Saturday, April 8, 2023

PAD Day 8 Extra: The Whirlwind

 Okay, I did it! Somehow I found time to do Maureen Thorson's prompt for NaPoWriMo, which is "20 Little Poetry Projects." That is,write a poem that responds to all 20 of the following prompts (in order, I presume):

1.  Begin the poem with a metaphor.

2. Say something specific but utterly preposterous.

3. Use at least one image for each of the five senses, either in succession or scattered randomly throughout the poem.

4. Use one example of synesthesia (mixing the senses).

5. Use the proper name of a person and the proper name of a place.

6. Contradict something you said earlier in the poem.

7. Change direction or digress from the last thing you said.

8. Use a word (slang?) you’ve never seen in a poem.

9. Use an example of false cause-effect logic.

10. Use a piece of talk you’ve actually heard (preferably in dialect and/or which you don’t understand).

11. Create a metaphor using the following construction: “The (adjective) (concrete noun) of (abstract noun) . . .”

12. Use an image in such a way as to reverse its usual associative qualities.

13. Make the persona or character in the poem do something he or she could not do in “real life.”

14. Refer to yourself by nickname and in the third person.
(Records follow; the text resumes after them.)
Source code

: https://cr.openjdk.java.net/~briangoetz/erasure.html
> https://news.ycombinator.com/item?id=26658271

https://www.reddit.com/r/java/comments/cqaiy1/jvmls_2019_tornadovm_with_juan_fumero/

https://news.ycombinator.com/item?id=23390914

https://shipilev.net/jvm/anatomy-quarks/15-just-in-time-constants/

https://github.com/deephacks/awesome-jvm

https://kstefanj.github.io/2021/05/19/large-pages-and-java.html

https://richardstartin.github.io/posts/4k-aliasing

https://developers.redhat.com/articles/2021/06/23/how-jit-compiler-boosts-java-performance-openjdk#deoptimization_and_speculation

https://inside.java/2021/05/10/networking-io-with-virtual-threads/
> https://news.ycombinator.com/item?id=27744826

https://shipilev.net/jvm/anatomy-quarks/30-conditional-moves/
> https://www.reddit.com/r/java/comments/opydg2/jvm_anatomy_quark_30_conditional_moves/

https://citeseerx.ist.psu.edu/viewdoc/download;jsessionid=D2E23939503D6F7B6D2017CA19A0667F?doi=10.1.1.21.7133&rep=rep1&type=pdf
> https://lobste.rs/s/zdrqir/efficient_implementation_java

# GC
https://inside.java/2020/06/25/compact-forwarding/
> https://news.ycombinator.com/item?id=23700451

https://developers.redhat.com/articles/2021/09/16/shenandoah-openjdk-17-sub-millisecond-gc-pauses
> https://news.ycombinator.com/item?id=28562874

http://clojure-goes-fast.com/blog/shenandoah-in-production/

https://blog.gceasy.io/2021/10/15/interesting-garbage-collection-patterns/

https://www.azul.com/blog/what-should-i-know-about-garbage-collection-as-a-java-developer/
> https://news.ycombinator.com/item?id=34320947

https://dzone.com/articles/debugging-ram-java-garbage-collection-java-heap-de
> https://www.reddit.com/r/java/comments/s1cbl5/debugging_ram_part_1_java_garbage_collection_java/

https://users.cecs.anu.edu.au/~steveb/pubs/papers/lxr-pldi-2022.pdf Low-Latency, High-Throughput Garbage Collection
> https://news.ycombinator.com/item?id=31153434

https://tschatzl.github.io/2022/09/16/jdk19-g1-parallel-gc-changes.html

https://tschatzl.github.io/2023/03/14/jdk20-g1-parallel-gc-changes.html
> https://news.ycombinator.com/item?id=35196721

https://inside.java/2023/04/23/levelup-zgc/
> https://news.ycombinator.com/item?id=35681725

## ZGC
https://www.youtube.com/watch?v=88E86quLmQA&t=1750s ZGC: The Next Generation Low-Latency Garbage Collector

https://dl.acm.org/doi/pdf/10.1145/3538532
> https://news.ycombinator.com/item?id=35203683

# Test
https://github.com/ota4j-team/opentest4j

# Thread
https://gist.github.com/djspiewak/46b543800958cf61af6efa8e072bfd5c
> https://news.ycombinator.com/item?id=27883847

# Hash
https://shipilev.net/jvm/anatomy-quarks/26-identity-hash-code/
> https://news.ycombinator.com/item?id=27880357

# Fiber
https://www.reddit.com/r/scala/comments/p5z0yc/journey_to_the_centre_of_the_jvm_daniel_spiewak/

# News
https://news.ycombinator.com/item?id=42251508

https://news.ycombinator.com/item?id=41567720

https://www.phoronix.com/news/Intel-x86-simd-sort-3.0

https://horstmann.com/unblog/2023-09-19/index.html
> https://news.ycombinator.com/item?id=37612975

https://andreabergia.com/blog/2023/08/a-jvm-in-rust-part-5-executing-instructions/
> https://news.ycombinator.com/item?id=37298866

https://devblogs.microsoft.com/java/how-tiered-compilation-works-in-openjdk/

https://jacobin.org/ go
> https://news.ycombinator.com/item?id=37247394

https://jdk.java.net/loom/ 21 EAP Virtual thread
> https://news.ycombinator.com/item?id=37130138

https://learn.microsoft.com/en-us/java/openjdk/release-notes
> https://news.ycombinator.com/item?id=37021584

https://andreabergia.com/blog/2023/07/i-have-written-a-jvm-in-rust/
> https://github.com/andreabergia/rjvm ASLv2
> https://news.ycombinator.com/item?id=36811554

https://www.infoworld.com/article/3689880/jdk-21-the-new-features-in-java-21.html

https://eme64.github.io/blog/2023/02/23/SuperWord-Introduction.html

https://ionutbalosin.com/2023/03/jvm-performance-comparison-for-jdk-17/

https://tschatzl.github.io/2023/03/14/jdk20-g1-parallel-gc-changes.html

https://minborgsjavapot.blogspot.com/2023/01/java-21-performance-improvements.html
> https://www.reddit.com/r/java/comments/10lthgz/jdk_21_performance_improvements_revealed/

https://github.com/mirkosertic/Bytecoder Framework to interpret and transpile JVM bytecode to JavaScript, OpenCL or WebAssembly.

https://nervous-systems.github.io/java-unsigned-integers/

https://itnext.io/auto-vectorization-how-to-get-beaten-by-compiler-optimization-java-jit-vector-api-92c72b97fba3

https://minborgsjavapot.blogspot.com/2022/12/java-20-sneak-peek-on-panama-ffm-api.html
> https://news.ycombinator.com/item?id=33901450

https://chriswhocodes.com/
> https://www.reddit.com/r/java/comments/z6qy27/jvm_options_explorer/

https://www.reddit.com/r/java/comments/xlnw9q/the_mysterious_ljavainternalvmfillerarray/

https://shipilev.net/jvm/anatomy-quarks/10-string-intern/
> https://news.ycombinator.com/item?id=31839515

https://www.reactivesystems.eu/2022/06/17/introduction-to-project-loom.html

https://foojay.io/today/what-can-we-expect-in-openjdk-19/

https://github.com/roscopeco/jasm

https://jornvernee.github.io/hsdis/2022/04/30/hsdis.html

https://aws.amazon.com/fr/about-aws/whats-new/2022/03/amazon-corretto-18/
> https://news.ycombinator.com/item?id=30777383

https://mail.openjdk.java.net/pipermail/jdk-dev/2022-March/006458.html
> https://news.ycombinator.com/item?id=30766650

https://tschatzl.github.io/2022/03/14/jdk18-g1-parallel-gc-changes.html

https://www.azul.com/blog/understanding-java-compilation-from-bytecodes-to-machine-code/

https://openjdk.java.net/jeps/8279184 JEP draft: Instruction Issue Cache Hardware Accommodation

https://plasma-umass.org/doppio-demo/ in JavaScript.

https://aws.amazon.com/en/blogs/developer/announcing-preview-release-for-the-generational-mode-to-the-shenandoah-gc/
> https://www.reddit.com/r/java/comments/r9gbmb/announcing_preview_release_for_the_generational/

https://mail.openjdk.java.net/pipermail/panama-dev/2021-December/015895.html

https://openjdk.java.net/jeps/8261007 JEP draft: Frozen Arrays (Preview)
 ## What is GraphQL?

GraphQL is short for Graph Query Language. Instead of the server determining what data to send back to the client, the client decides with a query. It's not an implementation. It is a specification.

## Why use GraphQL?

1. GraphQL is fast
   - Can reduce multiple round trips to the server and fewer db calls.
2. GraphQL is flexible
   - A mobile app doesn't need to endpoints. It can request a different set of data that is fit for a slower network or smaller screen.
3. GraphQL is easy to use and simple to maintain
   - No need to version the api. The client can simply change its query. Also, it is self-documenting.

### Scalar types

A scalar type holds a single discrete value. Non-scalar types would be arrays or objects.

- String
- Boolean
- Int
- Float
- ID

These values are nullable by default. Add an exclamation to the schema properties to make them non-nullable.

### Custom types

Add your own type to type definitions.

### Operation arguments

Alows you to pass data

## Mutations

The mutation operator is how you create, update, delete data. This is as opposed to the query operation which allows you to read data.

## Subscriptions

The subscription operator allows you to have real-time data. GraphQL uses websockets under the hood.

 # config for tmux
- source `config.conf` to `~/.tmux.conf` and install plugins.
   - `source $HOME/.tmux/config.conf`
15. Write in the future tense, such that part of the poem seems to be a prediction.

16. Modify a noun with an unlikely adjective.

17. Make a declarative assertion that sounds convincing but that finally makes no sense.

18. Use a phrase from a language other than English.

19. Make a non-human object say or do something human (personification).

20. Close the poem with a vivid image that makes no statement, but that “echoes” an image from earlier in the poem.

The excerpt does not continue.